RECORDS FOR THE TASK
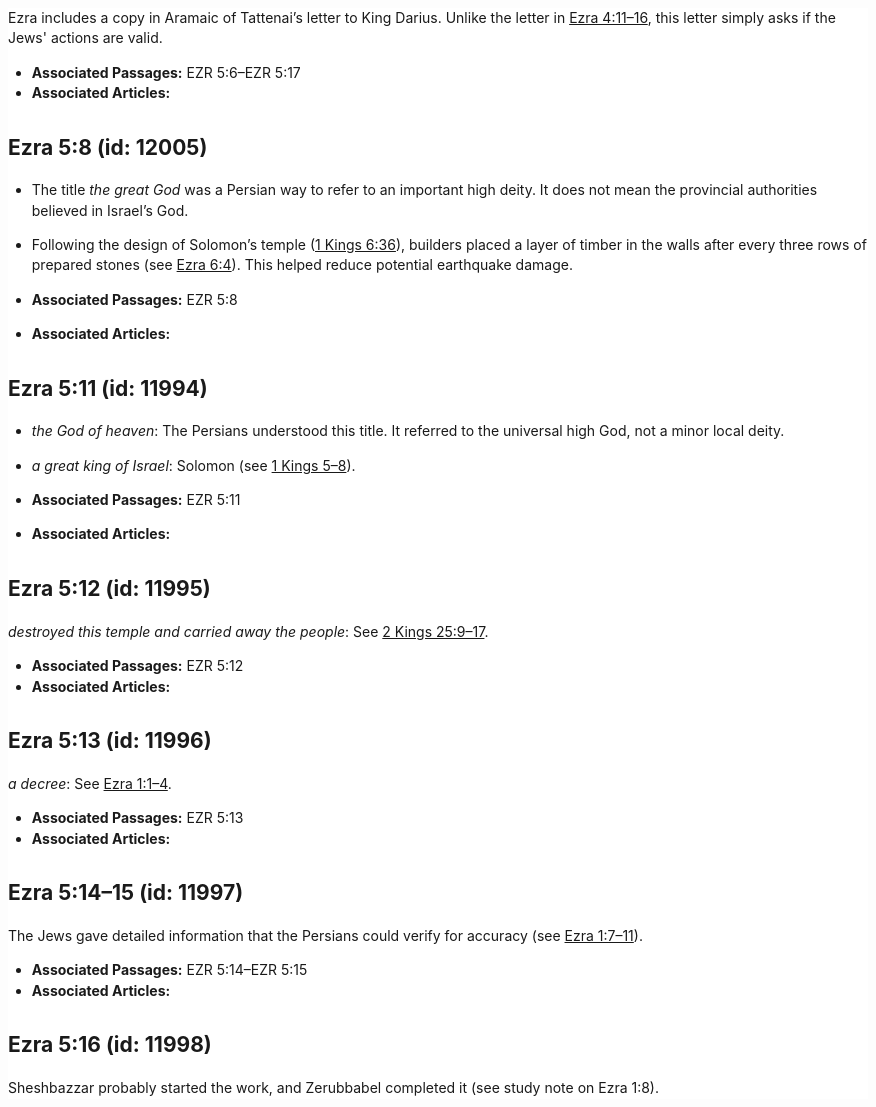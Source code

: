 Ezra includes a copy in Aramaic of Tattenai’s letter to King Darius. Unlike the letter in [Ezra 4:11–16](https://ref.ly/Ezra4:11-Ezra4:16), this letter simply asks if the Jews' actions are valid.

* **Associated Passages:** EZR 5:6–EZR 5:17
* **Associated Articles:** 

## Ezra 5:8 (id: 12005)

* The title *the great God* was a Persian way to refer to an important high deity. It does not mean the provincial authorities believed in Israel’s God.
* Following the design of Solomon’s temple ([1 Kings 6:36](https://ref.ly/1Kgs6:36)), builders placed a layer of timber in the walls after every three rows of prepared stones (see [Ezra 6:4](https://ref.ly/Ezra6:4)). This helped reduce potential earthquake damage.

* **Associated Passages:** EZR 5:8
* **Associated Articles:** 

## Ezra 5:11 (id: 11994)

* *the God of heaven*: The Persians understood this title. It referred to the universal high God, not a minor local deity.
* *a great king of Israel*: Solomon (see [1 Kings 5–8](https://ref.ly/1Kgs5:1-1Kgs8:66)).

* **Associated Passages:** EZR 5:11
* **Associated Articles:** 

## Ezra 5:12 (id: 11995)

*destroyed this temple and carried away the people*: See [2 Kings 25:9–17](https://ref.ly/2Kgs25:9-2Kgs25:17).

* **Associated Passages:** EZR 5:12
* **Associated Articles:** 

## Ezra 5:13 (id: 11996)

*a decree*: See [Ezra 1:1–4](https://ref.ly/Ezra1:1-Ezra1:4).

* **Associated Passages:** EZR 5:13
* **Associated Articles:** 

## Ezra 5:14–15 (id: 11997)

The Jews gave detailed information that the Persians could verify for accuracy (see [Ezra 1:7–11](https://ref.ly/Ezra1:7-Ezra1:11)).

* **Associated Passages:** EZR 5:14–EZR 5:15
* **Associated Articles:** 

## Ezra 5:16 (id: 11998)

Sheshbazzar probably started the work, and Zerubbabel completed it (see study note on Ezra 1:8).

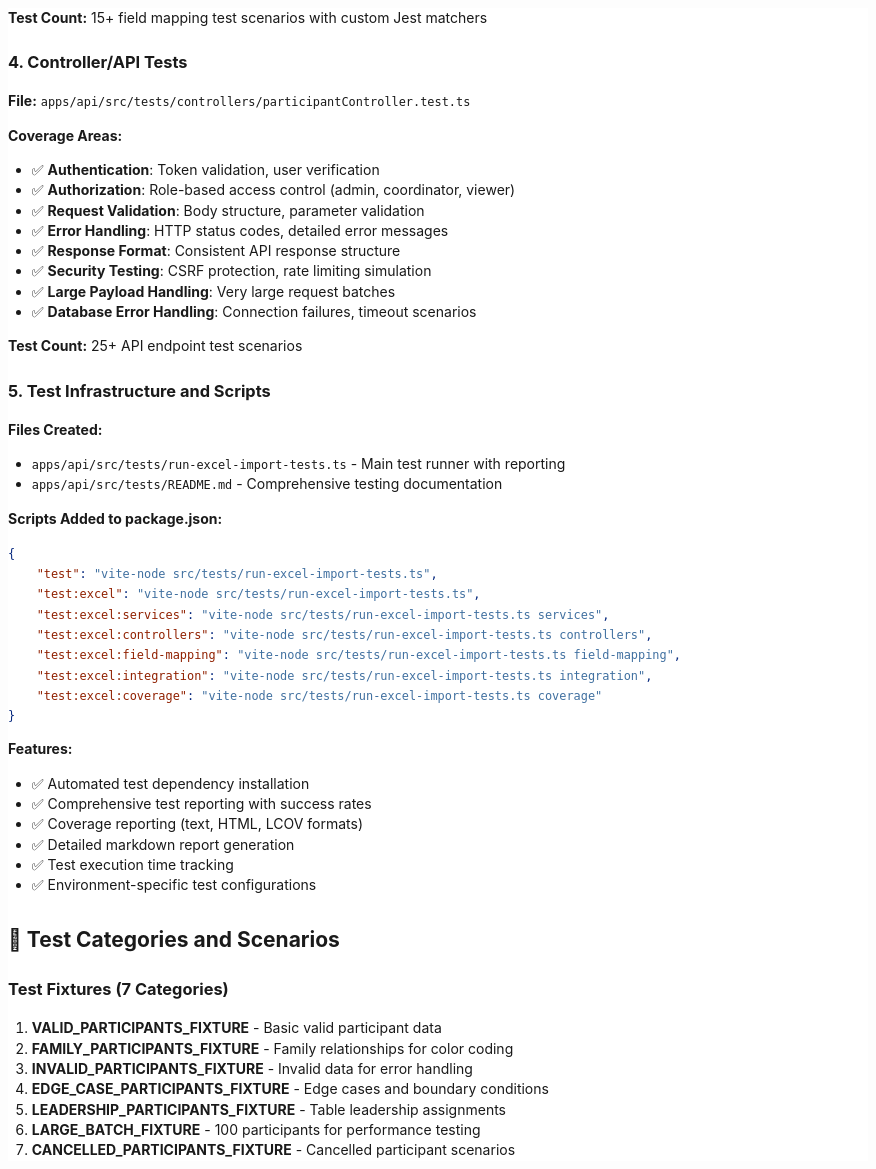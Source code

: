 **Test Count:** 15+ field mapping test scenarios with custom Jest matchers

### 4. Controller/API Tests

**File:** `apps/api/src/tests/controllers/participantController.test.ts`

**Coverage Areas:**

- ✅ **Authentication**: Token validation, user verification
- ✅ **Authorization**: Role-based access control (admin, coordinator, viewer)
- ✅ **Request Validation**: Body structure, parameter validation
- ✅ **Error Handling**: HTTP status codes, detailed error messages
- ✅ **Response Format**: Consistent API response structure
- ✅ **Security Testing**: CSRF protection, rate limiting simulation
- ✅ **Large Payload Handling**: Very large request batches
- ✅ **Database Error Handling**: Connection failures, timeout scenarios

**Test Count:** 25+ API endpoint test scenarios

### 5. Test Infrastructure and Scripts

**Files Created:**

- `apps/api/src/tests/run-excel-import-tests.ts` - Main test runner with reporting
- `apps/api/src/tests/README.md` - Comprehensive testing documentation

**Scripts Added to package.json:**

```json
{
	"test": "vite-node src/tests/run-excel-import-tests.ts",
	"test:excel": "vite-node src/tests/run-excel-import-tests.ts",
	"test:excel:services": "vite-node src/tests/run-excel-import-tests.ts services",
	"test:excel:controllers": "vite-node src/tests/run-excel-import-tests.ts controllers",
	"test:excel:field-mapping": "vite-node src/tests/run-excel-import-tests.ts field-mapping",
	"test:excel:integration": "vite-node src/tests/run-excel-import-tests.ts integration",
	"test:excel:coverage": "vite-node src/tests/run-excel-import-tests.ts coverage"
}
```

**Features:**

- ✅ Automated test dependency installation
- ✅ Comprehensive test reporting with success rates
- ✅ Coverage reporting (text, HTML, LCOV formats)
- ✅ Detailed markdown report generation
- ✅ Test execution time tracking
- ✅ Environment-specific test configurations

## 🧪 Test Categories and Scenarios

### Test Fixtures (7 Categories)

1. **VALID_PARTICIPANTS_FIXTURE** - Basic valid participant data
2. **FAMILY_PARTICIPANTS_FIXTURE** - Family relationships for color coding
3. **INVALID_PARTICIPANTS_FIXTURE** - Invalid data for error handling
4. **EDGE_CASE_PARTICIPANTS_FIXTURE** - Edge cases and boundary conditions
5. **LEADERSHIP_PARTICIPANTS_FIXTURE** - Table leadership assignments
6. **LARGE_BATCH_FIXTURE** - 100 participants for performance testing
7. **CANCELLED_PARTICIPANTS_FIXTURE** - Cancelled participant scenarios
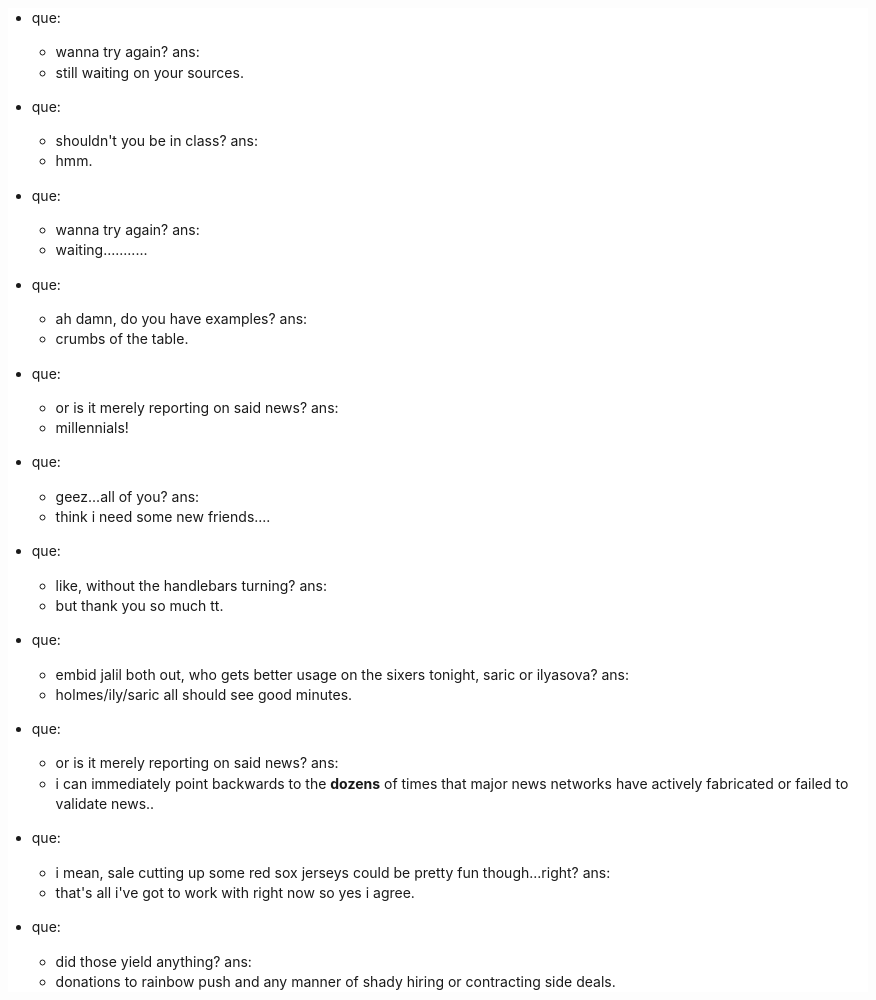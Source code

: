 - que:
  - wanna try again?
  ans:
  - still waiting on your sources.

- que:
  - shouldn't you be in class?
  ans:
  - hmm.

- que:
  - wanna try again?
  ans:
  - waiting...........

- que:
  - ah damn, do you have examples?
  ans:
  - crumbs of the table.

- que:
  - or is it merely reporting on said news?
  ans:
  - millennials!

- que:
  - geez...all of you?
  ans:
  - think i need some new friends....

- que:
  - like, without the handlebars turning?
  ans:
  - but thank you so much tt.

- que:
  - embid  jalil both out, who gets better usage on the sixers tonight, saric or ilyasova?
  ans:
  - holmes/ily/saric all should see good minutes.

- que:
  - or is it merely reporting on said news?
  ans:
  - i can immediately point backwards to the **dozens** of times that major news networks have actively fabricated or failed to validate news..

- que:
  - i mean, sale cutting up some red sox jerseys could be pretty fun though...right?
  ans:
  - that's all i've got to work with right now so yes i agree.

- que:
  - did those yield anything?
  ans:
  - donations to rainbow push and any manner of shady hiring or contracting side deals.
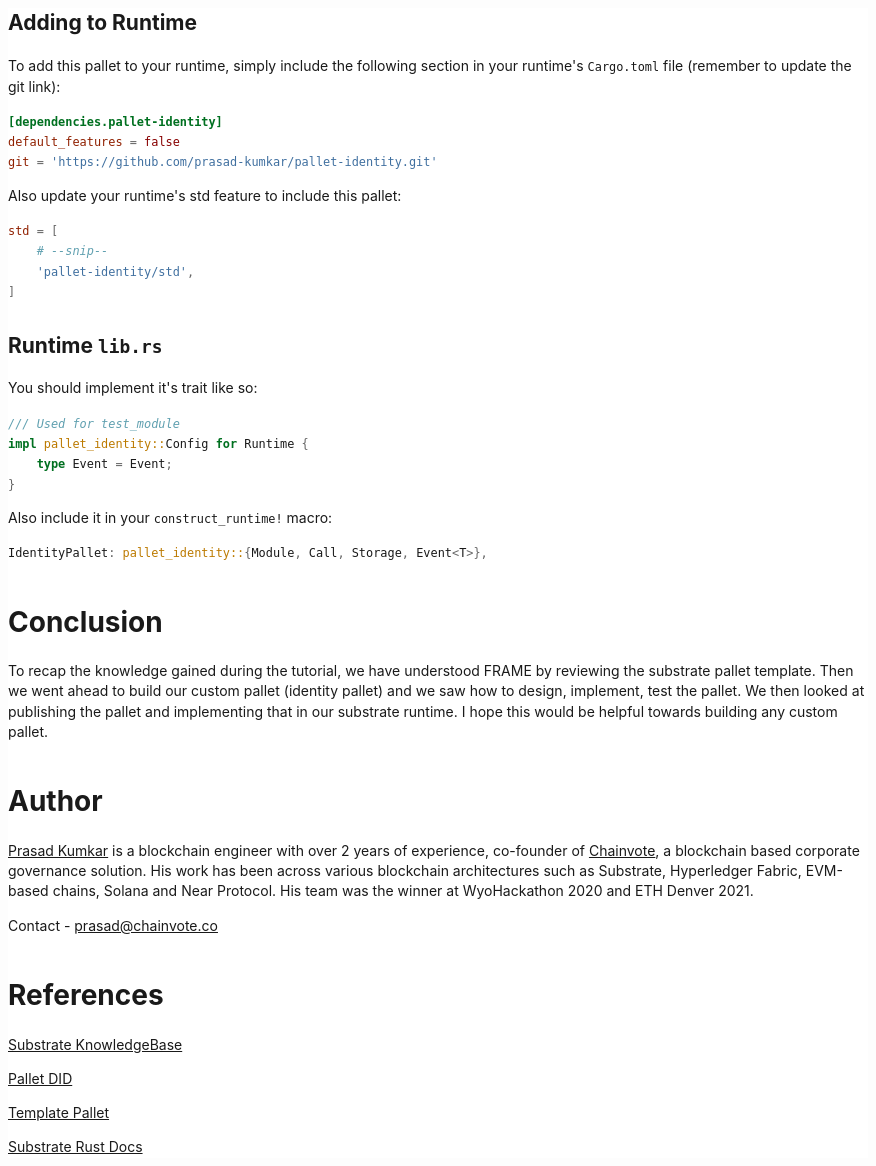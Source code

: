 ## Adding to Runtime

To add this pallet to your runtime, simply include the following section in your runtime's `Cargo.toml` file (remember to update the git link):

```toml
[dependencies.pallet-identity]
default_features = false
git = 'https://github.com/prasad-kumkar/pallet-identity.git'
```

Also update your runtime's std feature to include this pallet:

```toml
std = [
    # --snip--
    'pallet-identity/std',
]
```

## Runtime `lib.rs`

You should implement it's trait like so:

```rust
/// Used for test_module
impl pallet_identity::Config for Runtime {
	type Event = Event;
}
```

Also include it in your `construct_runtime!` macro:


```rust
IdentityPallet: pallet_identity::{Module, Call, Storage, Event<T>},
```

# Conclusion
To recap the knowledge gained during the tutorial, we have understood FRAME by reviewing the substrate pallet template. Then we went ahead to build our custom pallet (identity pallet) and we saw how to design, implement, test the pallet. We then looked at publishing the pallet and implementing that in our substrate runtime. I hope this would be helpful towards building any custom pallet.

# Author
[Prasad Kumkar](https://github.com/prasad-kumkar) is a blockchain engineer with over 2 years of experience, co-founder of [Chainvote](https://chainvote.co), a blockchain based corporate governance solution. His work has been across various blockchain architectures such as Substrate, Hyperledger Fabric, EVM-based chains, Solana and Near Protocol. His team was the winner at WyoHackathon 2020 and ETH Denver 2021.

Contact - prasad@chainvote.co

# References
[Substrate KnowledgeBase](https://substrate.dev/docs/en/knowledgebase)

[Pallet DID](https://github.com/substrate-developer-hub/pallet-did)

[Template Pallet](https://github.com/substrate-developer-hub/substrate-pallet-template)

[Substrate Rust Docs](https://substrate.dev/rustdocs)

TASK GOAL
Print, with pictures removed, exactly the lines of the records above from the top through the line containing "in Israel’s God.".

RESPONSE
Source code

: Ezra includes a copy in Aramaic of Tattenai’s letter to King Darius. Unlike the letter in [Ezra 4:11–16](https://ref.ly/Ezra4:11-Ezra4:16), this letter simply asks if the Jews' actions are valid.

* **Associated Passages:** EZR 5:6–EZR 5:17
* **Associated Articles:** 

## Ezra 5:8 (id: 12005)

* The title *the great God* was a Persian way to refer to an important high deity. It does not mean the provincial authorities believed in Israel’s God.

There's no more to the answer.